Sunday, October 28, 2012

Big Data - An Appliance Approach

The growth of data has been exponential and there is no respite in the near horizon. The IT industry, in an effort to brace itself for the information deluge, has to devise multiple lines of attack at approaching the problem. One such approach is the usage of purpose built appliance geared towards Massive Parallel Processing (MPP). MPP is driven on the principle of a shared-nothing architecture which postulates that multiple dedicated banks of [processor,disk,network,memory] arranged in ways to take advantage of parallel processing algorithms can provide realistic means of addressing analytical processing of massive data sets. One such product is offered by IBM and is called IBM Netezza, a very smart IBM acquisition in November, 2010.

The architecture of IBM Netezza is very interesting which I am going to share today.

IBM Netezza is a data warehouse. A major part of IBM Netezza data warehouse appliance’s performance advantage comes from its unique Asymmetric Massively Parallel Processing (AMPP) architecture, which combines a Symmetric Multi-Processing (SMP) front-end with a shared-nothing Massively Parallel Processing (MPP) back-end for query processing.

Each component of the architecture is carefully chosen and integrated to yield a balanced overall system. Every processing element operates on multiple data streams, filtering out extraneous data as early as possible. Up to a thousand of these customized MPP streams can work together to “divide and conquer” the workload.

Each component of the architecture is carefully chosen and integrated to yield a balanced overall system. Every processing element operates on multiple data streams, filtering out extraneous data as early as possible. Up to a 1000 of these customized MPP streams work together to “divide and conquer” the workload.
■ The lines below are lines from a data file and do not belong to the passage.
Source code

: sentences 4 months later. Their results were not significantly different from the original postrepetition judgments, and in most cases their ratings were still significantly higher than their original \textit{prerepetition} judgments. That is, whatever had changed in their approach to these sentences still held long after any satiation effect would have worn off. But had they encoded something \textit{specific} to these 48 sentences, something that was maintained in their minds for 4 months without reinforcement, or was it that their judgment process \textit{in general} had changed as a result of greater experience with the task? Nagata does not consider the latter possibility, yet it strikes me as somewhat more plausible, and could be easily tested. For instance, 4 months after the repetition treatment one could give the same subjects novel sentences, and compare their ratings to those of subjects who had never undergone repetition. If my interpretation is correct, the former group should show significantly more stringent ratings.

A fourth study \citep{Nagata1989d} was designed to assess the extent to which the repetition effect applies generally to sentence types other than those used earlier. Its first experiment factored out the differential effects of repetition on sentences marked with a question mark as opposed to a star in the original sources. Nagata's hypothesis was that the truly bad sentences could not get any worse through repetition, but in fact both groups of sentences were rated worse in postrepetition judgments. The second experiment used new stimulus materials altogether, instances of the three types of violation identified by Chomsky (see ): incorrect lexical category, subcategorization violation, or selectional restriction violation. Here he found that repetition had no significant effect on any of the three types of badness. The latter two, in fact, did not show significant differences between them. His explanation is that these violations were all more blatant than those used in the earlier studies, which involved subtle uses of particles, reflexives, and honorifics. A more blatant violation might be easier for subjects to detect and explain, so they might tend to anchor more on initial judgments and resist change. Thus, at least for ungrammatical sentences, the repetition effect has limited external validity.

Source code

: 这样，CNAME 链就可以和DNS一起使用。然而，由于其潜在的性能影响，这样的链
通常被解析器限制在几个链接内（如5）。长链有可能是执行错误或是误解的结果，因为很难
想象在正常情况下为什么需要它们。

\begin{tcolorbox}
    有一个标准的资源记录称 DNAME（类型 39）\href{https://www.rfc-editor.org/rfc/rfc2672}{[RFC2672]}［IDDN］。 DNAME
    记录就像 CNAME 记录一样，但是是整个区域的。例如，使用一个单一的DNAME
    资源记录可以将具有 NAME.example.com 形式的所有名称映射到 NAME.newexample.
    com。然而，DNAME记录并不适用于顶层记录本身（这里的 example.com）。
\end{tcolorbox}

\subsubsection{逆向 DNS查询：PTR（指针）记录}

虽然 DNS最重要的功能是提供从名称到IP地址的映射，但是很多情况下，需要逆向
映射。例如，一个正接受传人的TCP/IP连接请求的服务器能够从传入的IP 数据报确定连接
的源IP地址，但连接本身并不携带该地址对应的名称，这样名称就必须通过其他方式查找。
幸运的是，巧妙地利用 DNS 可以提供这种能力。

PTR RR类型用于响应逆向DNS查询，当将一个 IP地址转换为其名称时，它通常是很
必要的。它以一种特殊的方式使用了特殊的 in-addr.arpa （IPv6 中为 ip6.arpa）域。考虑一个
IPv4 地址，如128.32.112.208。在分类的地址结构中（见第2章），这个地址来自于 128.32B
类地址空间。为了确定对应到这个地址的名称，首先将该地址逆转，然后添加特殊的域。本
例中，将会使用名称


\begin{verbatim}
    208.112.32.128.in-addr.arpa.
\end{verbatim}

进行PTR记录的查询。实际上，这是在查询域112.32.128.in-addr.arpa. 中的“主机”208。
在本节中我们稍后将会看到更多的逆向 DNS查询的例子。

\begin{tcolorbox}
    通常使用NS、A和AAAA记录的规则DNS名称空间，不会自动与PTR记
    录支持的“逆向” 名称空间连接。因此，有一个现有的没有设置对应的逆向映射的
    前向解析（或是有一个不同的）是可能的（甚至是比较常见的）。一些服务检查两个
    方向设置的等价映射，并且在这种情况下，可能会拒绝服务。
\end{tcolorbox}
Referring to figure above, the following is a brief description of the architectural building blocks of AMPP:
Hosts - The SMP hosts are high-performance IBM servers running Linux that are set up in an active-passive configuration for high-availability. The active host presents a standardized interface to external tools and applications. It compiles SQL queries into executable code segments called snippets, creates optimized query plans and distributes the snippets to the MPP nodes for execution.

Snippet Blades (S-Blades) - S-Blades are intelligent processing nodes that make up the MPP engine of the appliance. Each S-Blade is an independent server that contains powerful multi-core CPUs, multi-engine FPGAs and gigabytes of RAM, all balanced and working concurrently to deliver peak performance. The CPU cores are designed with ample headroom to run complex algorithms against large data volumes for advanced analytics applications.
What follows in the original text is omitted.